┌────────

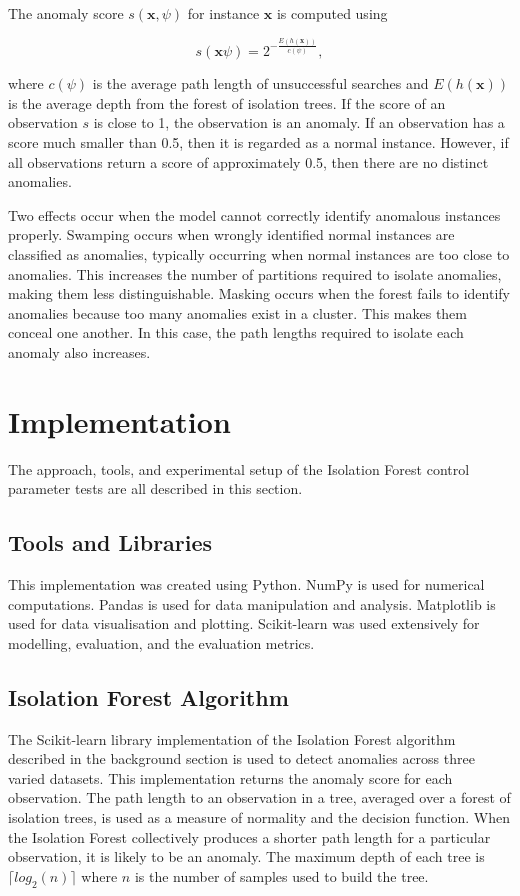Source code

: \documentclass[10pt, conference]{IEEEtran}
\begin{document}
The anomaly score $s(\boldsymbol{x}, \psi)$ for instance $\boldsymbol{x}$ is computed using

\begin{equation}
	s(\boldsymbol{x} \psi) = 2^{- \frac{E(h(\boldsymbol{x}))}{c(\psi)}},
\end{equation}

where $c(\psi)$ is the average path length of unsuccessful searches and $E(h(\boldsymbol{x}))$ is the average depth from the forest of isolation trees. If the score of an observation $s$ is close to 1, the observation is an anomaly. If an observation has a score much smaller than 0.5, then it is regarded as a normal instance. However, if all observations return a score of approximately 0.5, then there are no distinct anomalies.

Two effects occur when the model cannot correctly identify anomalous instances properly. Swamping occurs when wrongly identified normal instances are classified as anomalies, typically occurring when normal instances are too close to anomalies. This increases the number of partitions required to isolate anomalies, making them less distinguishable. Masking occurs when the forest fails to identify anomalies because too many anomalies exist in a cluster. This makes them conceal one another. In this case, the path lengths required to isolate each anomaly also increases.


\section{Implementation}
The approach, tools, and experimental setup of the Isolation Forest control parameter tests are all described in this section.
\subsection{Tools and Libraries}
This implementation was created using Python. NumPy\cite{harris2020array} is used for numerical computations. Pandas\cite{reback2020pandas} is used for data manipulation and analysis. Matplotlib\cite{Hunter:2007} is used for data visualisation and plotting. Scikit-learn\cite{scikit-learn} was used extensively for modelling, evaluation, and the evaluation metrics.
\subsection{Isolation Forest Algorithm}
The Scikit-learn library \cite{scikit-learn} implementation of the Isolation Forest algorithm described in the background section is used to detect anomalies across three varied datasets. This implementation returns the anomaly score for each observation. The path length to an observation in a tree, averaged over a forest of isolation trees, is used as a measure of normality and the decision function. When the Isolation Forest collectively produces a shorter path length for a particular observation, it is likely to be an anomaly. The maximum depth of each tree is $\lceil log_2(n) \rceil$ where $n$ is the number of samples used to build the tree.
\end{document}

└────────
┌────────

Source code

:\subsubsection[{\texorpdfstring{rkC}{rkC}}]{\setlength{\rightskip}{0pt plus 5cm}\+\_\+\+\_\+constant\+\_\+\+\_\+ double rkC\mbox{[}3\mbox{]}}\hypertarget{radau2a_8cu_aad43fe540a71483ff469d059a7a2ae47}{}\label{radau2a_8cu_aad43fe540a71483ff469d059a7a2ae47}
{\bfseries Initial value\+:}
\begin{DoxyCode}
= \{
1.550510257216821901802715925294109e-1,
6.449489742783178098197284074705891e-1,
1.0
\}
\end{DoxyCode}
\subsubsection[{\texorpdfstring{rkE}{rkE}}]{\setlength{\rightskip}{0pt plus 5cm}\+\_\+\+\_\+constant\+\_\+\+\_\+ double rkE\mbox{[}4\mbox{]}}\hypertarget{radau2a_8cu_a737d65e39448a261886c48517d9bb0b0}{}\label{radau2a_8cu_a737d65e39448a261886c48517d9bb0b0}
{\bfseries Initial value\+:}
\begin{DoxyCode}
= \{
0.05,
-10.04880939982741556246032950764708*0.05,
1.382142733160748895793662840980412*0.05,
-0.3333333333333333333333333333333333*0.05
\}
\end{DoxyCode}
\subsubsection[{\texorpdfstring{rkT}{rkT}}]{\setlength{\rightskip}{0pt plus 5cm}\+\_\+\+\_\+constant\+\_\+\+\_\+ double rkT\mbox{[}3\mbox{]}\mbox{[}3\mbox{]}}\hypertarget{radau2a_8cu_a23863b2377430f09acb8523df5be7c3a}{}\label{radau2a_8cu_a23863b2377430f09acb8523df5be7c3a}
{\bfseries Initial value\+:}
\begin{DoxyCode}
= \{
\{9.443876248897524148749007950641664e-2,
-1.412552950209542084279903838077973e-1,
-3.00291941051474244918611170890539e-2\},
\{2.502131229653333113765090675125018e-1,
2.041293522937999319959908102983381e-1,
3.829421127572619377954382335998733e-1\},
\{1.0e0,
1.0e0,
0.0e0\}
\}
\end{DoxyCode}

└────────

* Task prompt: Respond with only the number of lines in the records that include the word "double".

* Your solution: 3